=== Begin Enclosure ===
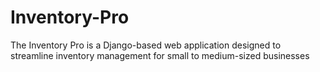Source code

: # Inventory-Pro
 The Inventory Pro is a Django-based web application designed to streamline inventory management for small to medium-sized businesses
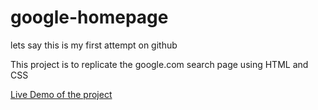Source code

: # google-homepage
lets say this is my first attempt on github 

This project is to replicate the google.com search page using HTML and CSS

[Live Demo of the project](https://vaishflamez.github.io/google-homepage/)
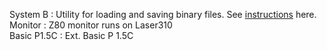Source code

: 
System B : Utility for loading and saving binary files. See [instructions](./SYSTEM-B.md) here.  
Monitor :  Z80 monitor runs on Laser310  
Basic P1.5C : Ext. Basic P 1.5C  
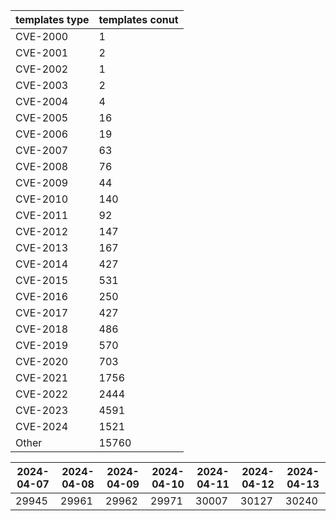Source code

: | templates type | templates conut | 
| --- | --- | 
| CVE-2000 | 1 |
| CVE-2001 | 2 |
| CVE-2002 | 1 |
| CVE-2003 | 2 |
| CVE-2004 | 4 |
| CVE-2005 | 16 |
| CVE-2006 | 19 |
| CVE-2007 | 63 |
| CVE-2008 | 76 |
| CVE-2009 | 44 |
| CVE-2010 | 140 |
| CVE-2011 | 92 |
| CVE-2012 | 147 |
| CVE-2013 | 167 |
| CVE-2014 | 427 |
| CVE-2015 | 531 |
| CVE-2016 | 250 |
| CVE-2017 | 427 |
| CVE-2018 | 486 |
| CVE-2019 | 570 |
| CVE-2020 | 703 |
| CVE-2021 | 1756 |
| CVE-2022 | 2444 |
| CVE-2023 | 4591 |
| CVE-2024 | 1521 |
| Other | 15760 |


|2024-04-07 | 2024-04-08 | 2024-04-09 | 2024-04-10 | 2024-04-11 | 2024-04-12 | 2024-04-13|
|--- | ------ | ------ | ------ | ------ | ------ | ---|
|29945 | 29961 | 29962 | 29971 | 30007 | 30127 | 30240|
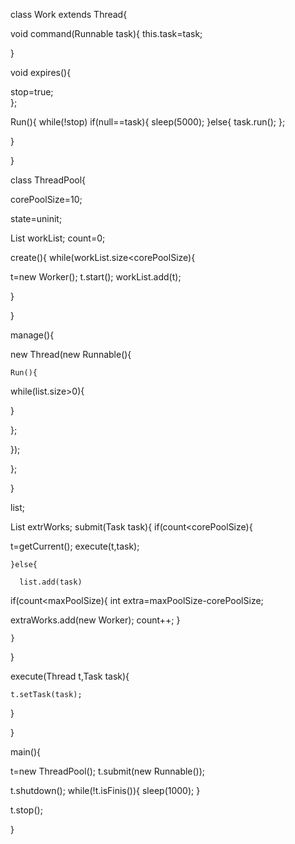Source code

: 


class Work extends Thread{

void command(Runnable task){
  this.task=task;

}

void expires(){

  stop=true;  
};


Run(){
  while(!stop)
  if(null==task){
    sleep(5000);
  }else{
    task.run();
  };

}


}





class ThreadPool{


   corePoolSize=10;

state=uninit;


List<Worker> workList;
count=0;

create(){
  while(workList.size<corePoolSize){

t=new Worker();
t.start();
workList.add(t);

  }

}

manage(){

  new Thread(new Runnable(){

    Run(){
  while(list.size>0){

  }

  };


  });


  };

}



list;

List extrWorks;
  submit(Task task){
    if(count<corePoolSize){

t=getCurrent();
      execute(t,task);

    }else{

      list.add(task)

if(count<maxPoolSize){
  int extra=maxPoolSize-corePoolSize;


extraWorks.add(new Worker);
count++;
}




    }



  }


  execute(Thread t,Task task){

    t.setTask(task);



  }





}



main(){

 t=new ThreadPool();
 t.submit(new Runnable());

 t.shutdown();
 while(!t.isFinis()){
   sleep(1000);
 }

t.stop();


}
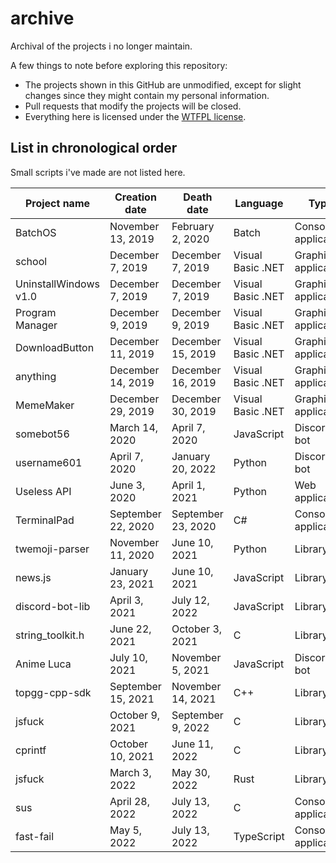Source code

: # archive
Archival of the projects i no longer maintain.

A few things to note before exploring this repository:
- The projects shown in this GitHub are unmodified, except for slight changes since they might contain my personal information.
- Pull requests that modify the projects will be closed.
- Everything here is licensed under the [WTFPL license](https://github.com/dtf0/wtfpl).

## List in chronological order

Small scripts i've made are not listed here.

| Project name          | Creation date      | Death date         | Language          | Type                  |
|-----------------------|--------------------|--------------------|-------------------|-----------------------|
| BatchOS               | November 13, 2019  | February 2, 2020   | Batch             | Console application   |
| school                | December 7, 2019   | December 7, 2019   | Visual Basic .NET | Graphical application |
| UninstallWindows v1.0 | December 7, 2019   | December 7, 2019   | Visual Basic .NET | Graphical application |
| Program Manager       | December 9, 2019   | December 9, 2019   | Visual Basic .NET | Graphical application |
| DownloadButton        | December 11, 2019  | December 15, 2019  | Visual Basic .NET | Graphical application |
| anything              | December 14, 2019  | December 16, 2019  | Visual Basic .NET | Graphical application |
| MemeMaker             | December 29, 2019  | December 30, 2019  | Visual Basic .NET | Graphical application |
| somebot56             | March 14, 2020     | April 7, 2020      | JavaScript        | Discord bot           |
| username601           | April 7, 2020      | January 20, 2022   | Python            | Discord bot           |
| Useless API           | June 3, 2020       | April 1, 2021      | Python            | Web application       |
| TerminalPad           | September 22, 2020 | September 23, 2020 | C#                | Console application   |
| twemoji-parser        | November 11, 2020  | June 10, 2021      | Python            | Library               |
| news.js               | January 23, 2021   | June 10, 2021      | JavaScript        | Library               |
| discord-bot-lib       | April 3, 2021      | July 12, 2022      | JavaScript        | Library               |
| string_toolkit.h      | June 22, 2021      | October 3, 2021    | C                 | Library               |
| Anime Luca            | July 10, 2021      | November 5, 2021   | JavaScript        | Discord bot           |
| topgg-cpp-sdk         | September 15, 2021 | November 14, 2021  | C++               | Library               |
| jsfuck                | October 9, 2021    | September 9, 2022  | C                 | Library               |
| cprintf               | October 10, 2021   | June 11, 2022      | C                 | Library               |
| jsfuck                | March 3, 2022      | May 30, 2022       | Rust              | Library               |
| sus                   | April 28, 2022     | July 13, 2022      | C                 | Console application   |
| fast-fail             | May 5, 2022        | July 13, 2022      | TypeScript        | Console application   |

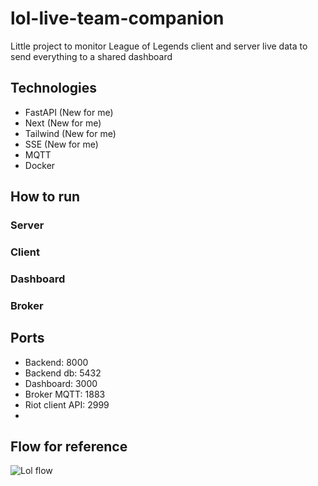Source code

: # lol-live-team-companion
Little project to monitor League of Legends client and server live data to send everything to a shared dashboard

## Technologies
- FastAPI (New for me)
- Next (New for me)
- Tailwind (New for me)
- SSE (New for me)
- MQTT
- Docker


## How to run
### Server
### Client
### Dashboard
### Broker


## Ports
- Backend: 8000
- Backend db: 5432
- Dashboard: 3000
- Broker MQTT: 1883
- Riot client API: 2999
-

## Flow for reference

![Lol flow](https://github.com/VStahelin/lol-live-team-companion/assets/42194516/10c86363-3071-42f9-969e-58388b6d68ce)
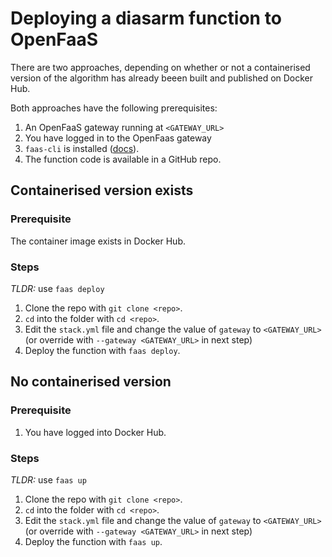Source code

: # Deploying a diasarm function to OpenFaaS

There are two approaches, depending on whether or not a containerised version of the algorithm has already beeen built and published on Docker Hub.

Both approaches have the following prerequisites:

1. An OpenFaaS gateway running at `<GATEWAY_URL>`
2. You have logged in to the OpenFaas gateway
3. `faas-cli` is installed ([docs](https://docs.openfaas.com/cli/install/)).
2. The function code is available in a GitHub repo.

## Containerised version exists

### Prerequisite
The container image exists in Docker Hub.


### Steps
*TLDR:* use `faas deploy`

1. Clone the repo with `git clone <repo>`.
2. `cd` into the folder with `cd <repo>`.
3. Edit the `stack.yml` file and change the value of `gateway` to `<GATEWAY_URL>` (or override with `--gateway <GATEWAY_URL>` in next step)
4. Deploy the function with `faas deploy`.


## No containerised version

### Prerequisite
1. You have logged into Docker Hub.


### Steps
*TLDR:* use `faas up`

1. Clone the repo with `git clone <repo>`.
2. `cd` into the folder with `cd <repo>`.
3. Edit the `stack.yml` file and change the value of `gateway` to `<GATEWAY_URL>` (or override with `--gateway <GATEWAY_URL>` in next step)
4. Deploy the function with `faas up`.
=== End Enclosure ===
→ **WORK INSTRUCTION**
Take the lines from the start of the listing above through the line with "This project is", both ends included, and copy them exactly, leaving the pictures behind.

→ **RESULT OF THIS EXERCISE**
Source code

: # Inventory-Pro
 The Inventory Pro is a Django-based web application designed to streamline inventory management for small to medium-sized businesses
Source code

: # google-homepage
lets say this is my first attempt on github 

This project is to replicate the google.com search page using HTML and CSS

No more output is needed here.